Add this line to your application's Gemfile:

gem 'distributed_job'

And then execute:

$ bundle install

Or install it yourself as:

$ gem install distributed_job

Usage

Getting started is very easy. A DistributedJob allows to keep track of a distributed job, i.e. a job which is split into multiple units running in parallel and in multiple workers.

First, create a DistributedJob::Client:

  DistributedJobClient = DistributedJob::Client.new(redis: Redis.new)

You can specify a namespace to be additionally used for redis keys and set a default_ttl for keys (Default is 86_400, i.e. one day), which will be used every time when keys in redis are updated to guarantee that the distributed job metadata is cleaned up properly from redis at some point in time.

Afterwards, you have two options to add parts, i.e. units of work, to the distributed job. The first option is to use #push_all and pass an enum:

  distributed_job = DistributedJobClient.build(token: SecureRandom.hex)
  distributed_job.push_all(["job1", "job2", "job3"])

  Job1.perform_async(distributed_job.token)
  Job2.perform_async(distributed_job.token)
  Job3.perform_async(distributed_job.token)

  distributed_job.token # can be used to query the status of the distributed job

Here, 3 parts named job1, job2 and job3 are added to the distributed job and then 3 corresponding background jobs are enqueued. It is important to push the parts before the background jobs are enqueued. Otherwise the background jobs maybe can't find them. The token must be passed to the background jobs, such that the background job can update the status of the distributed job by marking the respective part as done. The token can also be used to query the status of the distributed job, e.g. on a job summary page or similar. You can also show some progress bar in the browser or in the terminal, etc.

# token is given via URL or via some other means
distributed_job = DistributedJobClient.build(token: params[:token])

distributed_job.total # total number of parts
distributed_job.count # number of unfinished parts
distributed_job.finished? # whether or not all parts are finished
distributed_job.open_parts # returns all not yet finished part id's

distributed_job.done('job1') # marks the respective part as done

The second option is to use #push_each:

  distributed_job = DistributedJobClient.build(token: SecureRandom.hex)

  distributed_job.push_each(Date.parse('2021-01-01')..Date.today) do |date, part|
    SomeBackgroundJob.perform_async(date, distributed_job.token, part)
  end

  distributed_job.token # again, can be used to query the status of the distributed job

Here, the part name is automatically generated to be some id and passed as part to the block.

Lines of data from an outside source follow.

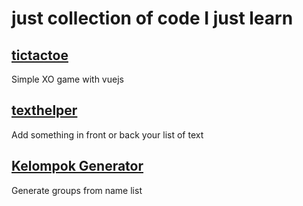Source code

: # just collection of code I just learn

## [tictactoe](https://matosummer.github.io/learn-playground/tictactoe/)

Simple XO game with vuejs

## [texthelper](https://matosummer.github.io/learn-playground/texthelper/)

Add something in front or back your list of text

## [Kelompok Generator](https://matosummer.github.io/learn-playground/kelompokgenerator/)

Generate groups from name list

The part must also be passed to the respective background job for it be able to mark the part as finished after it has been successfully processed. Therefore, when all those background jobs have successfully finished, all parts will be marked as finished, such that the distributed job will finally be finished as well.

Within the background job, you must use the passed token and part to query and update the status of the distributed job and part accordingly. Please note that you can use whatever background job processing tool you like most.

class SomeBackgroundJob
  def perform(whatever, token, part)
    distributed_job = DistributedJobClient.build(redis: Redis.new, token: token)

    return if distributed_job.stopped?

    # ...

    if distributed_job.done(part)
      # perform e.g. cleanup or the some other job
    end
  rescue
    distributed_job.stop

    raise
  end
end

The #stop and #stopped? methods can be used to globally stop a distributed job in case of errors. Contrary, the #done method tells the distributed job that the specified part has successfully finished. The #done method returns true when all parts of the distributed job have finished, which is useful to start cleanup jobs or to even start another subsequent distributed job.

That's it.

Reference docs

Please find the reference docs at http://www.rubydoc.info/github/mrkamel/distributed_job

Development

After checking out the repo, run bin/setup to install dependencies. Then, run bundle exec rspec to run the tests. You can also run bin/console for an interactive prompt that will allow you to experiment.

Contributing

Bug reports and pull requests are welcome on GitHub at https://github.com/mrkamel/distributed_job.

License

The gem is available as open source under the terms of the MIT License.